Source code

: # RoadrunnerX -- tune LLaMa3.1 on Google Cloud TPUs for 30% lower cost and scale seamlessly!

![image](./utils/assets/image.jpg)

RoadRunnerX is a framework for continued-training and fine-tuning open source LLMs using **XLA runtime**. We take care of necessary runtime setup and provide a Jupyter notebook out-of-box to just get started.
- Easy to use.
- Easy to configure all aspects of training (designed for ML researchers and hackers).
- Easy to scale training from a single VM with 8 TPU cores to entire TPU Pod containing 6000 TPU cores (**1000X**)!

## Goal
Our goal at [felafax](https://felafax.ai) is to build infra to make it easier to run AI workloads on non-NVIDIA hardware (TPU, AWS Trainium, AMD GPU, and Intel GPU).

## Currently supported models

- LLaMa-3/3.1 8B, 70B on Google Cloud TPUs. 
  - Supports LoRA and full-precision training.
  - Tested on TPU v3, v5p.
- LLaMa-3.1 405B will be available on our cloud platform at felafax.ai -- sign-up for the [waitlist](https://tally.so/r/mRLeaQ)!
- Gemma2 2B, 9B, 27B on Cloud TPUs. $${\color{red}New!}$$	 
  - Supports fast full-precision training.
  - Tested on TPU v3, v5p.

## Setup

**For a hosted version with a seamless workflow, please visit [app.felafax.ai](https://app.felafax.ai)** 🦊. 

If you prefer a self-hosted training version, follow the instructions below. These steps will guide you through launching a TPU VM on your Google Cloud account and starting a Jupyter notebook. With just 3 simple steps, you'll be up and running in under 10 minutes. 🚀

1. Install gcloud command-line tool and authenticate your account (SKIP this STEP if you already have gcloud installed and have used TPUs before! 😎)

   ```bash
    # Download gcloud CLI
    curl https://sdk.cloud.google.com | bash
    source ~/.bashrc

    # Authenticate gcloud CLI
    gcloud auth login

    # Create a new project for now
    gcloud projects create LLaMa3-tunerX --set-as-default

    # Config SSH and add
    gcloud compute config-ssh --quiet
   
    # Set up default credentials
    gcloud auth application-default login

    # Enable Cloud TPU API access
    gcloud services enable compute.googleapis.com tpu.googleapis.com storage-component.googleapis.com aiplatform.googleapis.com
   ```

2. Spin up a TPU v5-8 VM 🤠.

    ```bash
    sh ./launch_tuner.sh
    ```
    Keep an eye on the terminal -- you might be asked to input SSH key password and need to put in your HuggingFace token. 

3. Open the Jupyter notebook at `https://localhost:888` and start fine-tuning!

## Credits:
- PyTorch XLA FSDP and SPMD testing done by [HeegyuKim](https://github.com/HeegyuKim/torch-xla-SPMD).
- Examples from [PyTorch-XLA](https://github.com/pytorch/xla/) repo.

::::

◆ Exercise instructions ◆
Every line with "default" in it should be copied from the entries above.

◆ Response to the exercise ◆
    gcloud projects create LLaMa3-tunerX --set-as-default
    # Set up default credentials
    gcloud auth application-default login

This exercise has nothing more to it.